The function operates on a table which has as columns:
  • user: user ID

  • convo_id: conversation ID

  • convo_idx: n where this conversation is the nth that the user participated in

  • tokens: all utterances the user contributed to the conversation, concatenated together as a single list of words

  • any other user-conversation, user, or conversation-level metadata required to filter input and select reference language models per user-conversation.

Parameters
  • cmp_select_fn – the subset of user-conversation entries to compute divergences for. function of the form fn(df, aux) where df is a data frame indexed by user-conversation, and aux is any auxiliary parametsr required; returns a boolean mask over the dataframe.
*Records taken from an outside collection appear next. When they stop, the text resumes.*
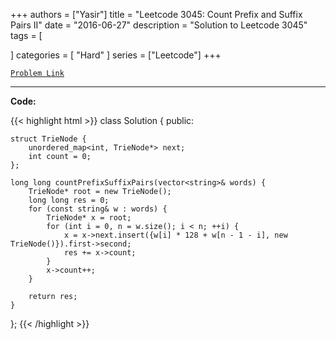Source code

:
+++
authors = ["Yasir"]
title = "Leetcode 3045: Count Prefix and Suffix Pairs II"
date = "2016-06-27"
description = "Solution to Leetcode 3045"
tags = [
    
]
categories = [
    "Hard"
]
series = ["Leetcode"]
+++



[`Problem Link`](https://leetcode.com/problems/count-prefix-and-suffix-pairs-ii/description/)

---

**Code:**

{{< highlight html >}}
class Solution {
public:

    struct TrieNode {
        unordered_map<int, TrieNode*> next;
        int count = 0;
    };

    long long countPrefixSuffixPairs(vector<string>& words) {
        TrieNode* root = new TrieNode();
        long long res = 0;
        for (const string& w : words) {
            TrieNode* x = root;
            for (int i = 0, n = w.size(); i < n; ++i) {
                x = x->next.insert({w[i] * 128 + w[n - 1 - i], new TrieNode()}).first->second;
                res += x->count;
            }
            x->count++;
        }

        return res;
    }

};
{{< /highlight >}}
  • ref_select_fn – the subset of user-conversation entries to compute reference language models over. function of the form fn(df, aux) where df is a data frame indexed by user-conversation, and aux is any auxiliary parameters required; returns a boolean mask over the dataframe.

  • select_fn – function of the form fn(df,row, aux) where df is a data frame indexed by user-conversation, row is a row of a dataframe indexed by user-conversation, and aux is any auxiliary parameters required; returns a boolean mask over the dataframe.

  • divergence_fn – function to compute divergence between a user-conversation and reference texts. By default, the transformer will compute unigram perplexity scores, as implemented by the compute_divergences function. However, you can also specify your own divergence function (e.g., some sort of bigram divergence) using the same function signature.

  • groupby – whether to aggregate the reference texts according to the specified keys (leave empty to avoid aggregation).

  • aux_input – a dictionary of auxiliary input to the selector functions and the divergence computation

  • verbosity – frequency of status messages.